Source records:
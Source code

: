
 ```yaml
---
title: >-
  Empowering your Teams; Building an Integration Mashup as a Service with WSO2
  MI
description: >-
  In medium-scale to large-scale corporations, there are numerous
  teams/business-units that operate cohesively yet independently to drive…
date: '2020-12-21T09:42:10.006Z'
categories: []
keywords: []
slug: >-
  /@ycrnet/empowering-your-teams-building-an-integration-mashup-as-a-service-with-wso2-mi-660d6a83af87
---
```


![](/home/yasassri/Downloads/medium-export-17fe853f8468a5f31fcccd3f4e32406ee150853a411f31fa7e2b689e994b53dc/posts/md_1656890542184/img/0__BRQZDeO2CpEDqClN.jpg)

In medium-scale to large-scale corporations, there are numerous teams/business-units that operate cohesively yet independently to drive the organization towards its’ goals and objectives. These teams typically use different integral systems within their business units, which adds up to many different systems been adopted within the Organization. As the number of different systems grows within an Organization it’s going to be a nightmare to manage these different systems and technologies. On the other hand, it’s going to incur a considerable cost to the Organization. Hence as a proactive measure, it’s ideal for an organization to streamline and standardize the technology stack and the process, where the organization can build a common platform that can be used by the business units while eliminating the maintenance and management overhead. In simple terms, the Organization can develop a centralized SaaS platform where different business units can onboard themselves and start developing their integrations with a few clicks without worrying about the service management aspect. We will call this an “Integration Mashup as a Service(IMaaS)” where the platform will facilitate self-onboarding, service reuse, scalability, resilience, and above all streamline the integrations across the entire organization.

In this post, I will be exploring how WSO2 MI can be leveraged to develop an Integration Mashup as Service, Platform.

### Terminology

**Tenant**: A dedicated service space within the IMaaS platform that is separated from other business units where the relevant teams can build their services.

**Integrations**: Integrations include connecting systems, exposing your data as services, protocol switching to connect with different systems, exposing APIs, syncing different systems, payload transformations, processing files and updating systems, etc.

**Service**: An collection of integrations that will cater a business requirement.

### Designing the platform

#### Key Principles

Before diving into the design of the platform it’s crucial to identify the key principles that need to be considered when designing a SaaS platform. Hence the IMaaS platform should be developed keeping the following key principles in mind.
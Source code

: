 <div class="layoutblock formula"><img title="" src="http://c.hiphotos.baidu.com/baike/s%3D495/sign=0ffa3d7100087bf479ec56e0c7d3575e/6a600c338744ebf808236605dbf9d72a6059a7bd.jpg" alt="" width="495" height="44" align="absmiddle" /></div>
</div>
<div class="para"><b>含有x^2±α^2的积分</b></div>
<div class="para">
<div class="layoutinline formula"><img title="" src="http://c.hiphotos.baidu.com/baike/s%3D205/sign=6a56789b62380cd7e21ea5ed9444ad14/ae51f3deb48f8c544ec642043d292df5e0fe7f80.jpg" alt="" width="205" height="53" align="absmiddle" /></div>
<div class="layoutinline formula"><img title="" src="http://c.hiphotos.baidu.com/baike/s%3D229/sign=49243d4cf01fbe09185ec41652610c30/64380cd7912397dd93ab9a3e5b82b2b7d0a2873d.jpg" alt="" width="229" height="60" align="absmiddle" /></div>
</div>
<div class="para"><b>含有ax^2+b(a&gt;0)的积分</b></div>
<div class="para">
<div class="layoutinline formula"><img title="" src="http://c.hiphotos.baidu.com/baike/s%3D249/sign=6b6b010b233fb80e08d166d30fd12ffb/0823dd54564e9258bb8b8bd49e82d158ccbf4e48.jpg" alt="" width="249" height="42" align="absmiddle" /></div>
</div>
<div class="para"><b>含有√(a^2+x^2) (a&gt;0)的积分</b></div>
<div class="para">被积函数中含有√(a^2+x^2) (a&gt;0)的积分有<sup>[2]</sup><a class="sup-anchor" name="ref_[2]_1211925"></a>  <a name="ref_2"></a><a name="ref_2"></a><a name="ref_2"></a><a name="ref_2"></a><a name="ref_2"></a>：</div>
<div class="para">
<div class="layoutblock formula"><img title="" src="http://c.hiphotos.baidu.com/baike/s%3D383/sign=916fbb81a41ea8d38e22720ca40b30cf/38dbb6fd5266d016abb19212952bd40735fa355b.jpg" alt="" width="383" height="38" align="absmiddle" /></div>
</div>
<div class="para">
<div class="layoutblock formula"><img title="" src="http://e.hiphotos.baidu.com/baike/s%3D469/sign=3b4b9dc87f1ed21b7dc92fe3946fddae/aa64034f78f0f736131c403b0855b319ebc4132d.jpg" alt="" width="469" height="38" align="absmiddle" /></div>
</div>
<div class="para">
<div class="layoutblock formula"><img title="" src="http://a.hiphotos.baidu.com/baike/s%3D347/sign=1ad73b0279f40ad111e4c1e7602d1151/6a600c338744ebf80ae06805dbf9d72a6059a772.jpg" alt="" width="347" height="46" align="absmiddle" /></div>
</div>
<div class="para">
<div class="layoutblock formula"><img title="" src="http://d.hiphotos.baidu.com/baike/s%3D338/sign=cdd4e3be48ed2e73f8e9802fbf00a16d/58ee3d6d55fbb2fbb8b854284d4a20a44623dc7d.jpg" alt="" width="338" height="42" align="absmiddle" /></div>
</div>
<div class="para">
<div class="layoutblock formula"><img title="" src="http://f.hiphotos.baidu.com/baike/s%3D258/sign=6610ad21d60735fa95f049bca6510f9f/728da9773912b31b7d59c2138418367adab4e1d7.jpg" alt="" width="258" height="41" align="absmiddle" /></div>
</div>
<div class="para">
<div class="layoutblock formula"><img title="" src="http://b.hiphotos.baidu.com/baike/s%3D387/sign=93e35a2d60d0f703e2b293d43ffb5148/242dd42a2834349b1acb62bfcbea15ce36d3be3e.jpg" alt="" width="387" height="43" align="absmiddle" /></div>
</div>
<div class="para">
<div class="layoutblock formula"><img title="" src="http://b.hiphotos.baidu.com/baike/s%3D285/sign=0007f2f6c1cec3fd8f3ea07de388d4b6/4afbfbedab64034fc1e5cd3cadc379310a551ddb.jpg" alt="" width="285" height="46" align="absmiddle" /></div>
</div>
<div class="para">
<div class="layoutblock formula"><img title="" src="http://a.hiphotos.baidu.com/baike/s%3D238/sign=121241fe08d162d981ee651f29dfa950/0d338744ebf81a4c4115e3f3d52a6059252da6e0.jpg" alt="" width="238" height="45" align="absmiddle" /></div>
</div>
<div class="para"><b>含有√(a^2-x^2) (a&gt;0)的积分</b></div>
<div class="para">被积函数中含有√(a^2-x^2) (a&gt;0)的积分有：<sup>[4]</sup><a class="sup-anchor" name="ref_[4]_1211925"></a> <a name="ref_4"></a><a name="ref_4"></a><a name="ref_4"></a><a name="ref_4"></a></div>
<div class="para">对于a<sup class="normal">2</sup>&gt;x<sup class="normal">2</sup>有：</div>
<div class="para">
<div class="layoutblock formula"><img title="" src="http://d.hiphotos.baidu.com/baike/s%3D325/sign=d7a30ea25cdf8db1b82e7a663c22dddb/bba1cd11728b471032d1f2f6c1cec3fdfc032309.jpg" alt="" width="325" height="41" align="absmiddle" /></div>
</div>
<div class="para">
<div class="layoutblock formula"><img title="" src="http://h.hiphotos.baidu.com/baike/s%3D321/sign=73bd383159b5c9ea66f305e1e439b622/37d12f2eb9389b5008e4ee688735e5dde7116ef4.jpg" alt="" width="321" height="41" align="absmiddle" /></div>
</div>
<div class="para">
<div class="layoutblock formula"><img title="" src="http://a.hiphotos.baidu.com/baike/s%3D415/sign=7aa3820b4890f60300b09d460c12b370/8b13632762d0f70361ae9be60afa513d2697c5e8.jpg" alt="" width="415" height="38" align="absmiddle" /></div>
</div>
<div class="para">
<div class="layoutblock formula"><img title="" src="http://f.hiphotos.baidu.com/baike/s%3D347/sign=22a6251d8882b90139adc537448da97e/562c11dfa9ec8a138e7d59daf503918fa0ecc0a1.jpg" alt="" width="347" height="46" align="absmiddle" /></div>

▶ About this exercise: Show every line above where "的积分有" is found.

▶ Response below:
<div class="para">被积函数中含有√(a^2+x^2) (a&gt;0)的积分有<sup>[2]</sup><a class="sup-anchor" name="ref_[2]_1211925"></a>  <a name="ref_2"></a><a name="ref_2"></a><a name="ref_2"></a><a name="ref_2"></a><a name="ref_2"></a>：</div>
<div class="para">被积函数中含有√(a^2-x^2) (a&gt;0)的积分有：<sup>[4]</sup><a class="sup-anchor" name="ref_[4]_1211925"></a> <a name="ref_4"></a><a name="ref_4"></a><a name="ref_4"></a><a name="ref_4"></a></div>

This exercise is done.